● **REQUIREMENT**
Your answer must be an exact transcription of the lines from the line with "que o original." through the final line of the data.

● **MATERIAL SHOWN**
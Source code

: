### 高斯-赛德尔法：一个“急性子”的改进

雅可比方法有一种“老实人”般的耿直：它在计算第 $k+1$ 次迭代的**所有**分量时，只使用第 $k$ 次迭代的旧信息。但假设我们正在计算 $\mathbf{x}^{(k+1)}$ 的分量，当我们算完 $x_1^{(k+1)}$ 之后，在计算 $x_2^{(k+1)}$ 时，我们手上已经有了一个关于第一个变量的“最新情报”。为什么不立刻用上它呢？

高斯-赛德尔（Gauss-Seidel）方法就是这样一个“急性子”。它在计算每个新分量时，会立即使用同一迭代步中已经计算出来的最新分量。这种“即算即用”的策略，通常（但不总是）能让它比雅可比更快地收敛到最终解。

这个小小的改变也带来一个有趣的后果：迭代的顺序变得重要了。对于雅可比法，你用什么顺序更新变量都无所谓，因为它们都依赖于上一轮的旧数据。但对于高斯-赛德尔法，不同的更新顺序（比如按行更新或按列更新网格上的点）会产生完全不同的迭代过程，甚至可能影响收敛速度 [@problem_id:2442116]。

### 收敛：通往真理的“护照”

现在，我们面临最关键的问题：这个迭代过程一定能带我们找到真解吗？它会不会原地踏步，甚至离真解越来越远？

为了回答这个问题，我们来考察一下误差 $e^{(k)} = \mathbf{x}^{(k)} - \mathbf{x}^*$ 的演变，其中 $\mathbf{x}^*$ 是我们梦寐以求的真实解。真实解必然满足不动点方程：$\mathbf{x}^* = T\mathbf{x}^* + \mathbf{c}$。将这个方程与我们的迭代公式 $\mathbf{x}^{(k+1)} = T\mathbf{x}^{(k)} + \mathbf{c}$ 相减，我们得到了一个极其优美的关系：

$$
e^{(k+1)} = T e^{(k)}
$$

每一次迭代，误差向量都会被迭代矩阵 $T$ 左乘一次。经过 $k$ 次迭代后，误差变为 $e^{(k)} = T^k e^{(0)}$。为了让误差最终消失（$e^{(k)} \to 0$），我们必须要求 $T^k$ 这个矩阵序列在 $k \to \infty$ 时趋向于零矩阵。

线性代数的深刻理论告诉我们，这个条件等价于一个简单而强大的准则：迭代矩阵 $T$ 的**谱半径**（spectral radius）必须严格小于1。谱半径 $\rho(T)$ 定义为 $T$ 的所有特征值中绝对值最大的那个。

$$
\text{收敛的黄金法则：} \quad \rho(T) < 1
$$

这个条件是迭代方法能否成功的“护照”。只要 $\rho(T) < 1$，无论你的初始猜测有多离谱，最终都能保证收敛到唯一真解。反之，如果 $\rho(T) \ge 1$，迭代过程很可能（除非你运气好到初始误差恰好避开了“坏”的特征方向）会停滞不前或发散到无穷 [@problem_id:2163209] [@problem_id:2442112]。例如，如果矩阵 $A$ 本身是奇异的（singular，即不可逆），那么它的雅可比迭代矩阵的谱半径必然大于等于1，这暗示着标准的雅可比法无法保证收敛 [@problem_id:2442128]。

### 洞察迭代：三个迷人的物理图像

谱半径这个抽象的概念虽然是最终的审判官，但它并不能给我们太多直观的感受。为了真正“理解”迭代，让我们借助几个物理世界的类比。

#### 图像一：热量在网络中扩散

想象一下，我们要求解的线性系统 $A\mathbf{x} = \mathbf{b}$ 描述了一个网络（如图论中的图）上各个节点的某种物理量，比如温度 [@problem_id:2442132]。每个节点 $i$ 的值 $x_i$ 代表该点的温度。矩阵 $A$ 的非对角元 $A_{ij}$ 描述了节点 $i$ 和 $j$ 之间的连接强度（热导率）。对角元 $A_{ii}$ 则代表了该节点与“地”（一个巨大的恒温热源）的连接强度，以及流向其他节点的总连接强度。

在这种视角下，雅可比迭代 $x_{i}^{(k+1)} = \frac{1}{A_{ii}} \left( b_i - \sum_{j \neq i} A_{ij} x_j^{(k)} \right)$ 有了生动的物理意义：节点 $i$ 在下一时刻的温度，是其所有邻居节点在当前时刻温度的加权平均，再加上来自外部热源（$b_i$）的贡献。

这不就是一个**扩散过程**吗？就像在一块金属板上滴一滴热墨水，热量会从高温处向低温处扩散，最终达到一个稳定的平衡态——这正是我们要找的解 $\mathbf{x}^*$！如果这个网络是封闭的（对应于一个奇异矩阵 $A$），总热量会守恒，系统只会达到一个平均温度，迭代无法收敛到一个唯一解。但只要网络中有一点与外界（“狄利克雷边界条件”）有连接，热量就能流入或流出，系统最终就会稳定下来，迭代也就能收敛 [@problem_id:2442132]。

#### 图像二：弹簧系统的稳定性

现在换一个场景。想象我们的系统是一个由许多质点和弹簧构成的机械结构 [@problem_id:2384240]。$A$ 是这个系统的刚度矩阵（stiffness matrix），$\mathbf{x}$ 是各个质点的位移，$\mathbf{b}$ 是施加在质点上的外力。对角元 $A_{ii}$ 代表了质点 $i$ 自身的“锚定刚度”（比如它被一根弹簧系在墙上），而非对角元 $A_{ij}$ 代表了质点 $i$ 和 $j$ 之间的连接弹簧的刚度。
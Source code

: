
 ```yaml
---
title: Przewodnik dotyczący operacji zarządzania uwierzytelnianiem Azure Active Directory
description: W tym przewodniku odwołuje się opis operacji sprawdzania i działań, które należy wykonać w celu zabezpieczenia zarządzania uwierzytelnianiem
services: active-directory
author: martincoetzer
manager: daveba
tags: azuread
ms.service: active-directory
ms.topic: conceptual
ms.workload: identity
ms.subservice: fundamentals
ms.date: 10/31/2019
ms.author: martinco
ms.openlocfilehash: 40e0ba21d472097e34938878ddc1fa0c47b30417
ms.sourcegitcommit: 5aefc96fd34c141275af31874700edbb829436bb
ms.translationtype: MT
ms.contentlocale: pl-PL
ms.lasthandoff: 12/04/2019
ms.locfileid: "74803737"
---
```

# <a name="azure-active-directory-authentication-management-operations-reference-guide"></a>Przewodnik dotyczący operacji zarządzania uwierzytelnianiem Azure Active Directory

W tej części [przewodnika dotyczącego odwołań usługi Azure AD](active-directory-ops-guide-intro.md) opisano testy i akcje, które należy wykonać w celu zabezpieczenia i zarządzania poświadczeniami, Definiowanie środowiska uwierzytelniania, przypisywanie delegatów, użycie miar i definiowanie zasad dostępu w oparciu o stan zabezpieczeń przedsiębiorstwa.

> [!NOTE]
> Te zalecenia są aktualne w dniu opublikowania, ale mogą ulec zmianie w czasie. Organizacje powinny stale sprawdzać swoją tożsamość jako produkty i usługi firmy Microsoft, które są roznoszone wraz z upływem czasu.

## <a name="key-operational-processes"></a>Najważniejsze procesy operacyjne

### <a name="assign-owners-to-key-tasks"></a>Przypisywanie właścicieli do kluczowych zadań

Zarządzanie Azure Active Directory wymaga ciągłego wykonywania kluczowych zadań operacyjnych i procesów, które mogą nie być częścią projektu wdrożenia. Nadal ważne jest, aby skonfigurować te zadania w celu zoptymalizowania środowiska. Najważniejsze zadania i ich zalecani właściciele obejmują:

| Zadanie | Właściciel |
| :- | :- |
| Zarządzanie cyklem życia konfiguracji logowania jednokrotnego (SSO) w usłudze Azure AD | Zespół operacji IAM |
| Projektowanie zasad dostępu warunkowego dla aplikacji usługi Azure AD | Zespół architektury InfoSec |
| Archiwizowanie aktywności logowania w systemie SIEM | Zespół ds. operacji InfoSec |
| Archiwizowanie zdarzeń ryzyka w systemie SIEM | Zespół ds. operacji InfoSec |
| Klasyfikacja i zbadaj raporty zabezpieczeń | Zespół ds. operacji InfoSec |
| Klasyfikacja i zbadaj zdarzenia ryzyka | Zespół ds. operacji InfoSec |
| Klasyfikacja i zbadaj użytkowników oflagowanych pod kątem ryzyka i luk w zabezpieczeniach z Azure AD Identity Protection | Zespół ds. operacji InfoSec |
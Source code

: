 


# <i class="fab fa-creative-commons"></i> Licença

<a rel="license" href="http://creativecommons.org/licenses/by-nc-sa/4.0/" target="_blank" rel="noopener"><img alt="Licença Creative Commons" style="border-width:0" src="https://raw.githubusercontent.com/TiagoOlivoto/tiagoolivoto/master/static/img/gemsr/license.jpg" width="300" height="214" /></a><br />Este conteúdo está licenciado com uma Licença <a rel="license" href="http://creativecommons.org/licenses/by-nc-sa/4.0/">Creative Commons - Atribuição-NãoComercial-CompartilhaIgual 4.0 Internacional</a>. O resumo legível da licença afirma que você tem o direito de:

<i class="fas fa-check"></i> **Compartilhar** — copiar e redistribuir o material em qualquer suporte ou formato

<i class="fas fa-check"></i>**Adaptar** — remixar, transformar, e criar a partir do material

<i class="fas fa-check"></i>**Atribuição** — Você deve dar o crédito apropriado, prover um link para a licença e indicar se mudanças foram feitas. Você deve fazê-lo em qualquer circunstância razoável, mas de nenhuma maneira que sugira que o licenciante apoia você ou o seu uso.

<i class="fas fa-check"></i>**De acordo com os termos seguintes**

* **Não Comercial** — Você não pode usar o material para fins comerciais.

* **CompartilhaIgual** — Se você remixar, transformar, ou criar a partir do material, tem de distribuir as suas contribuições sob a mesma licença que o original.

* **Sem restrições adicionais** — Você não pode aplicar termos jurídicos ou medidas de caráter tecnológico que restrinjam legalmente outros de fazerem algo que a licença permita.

● **RESULT OF THE TASK**
* **CompartilhaIgual** — Se você remixar, transformar, ou criar a partir do material, tem de distribuir as suas contribuições sob a mesma licença que o original.

* **Sem restrições adicionais** — Você não pode aplicar termos jurídicos ou medidas de caráter tecnológico que restrinjam legalmente outros de fazerem algo que a licença permita.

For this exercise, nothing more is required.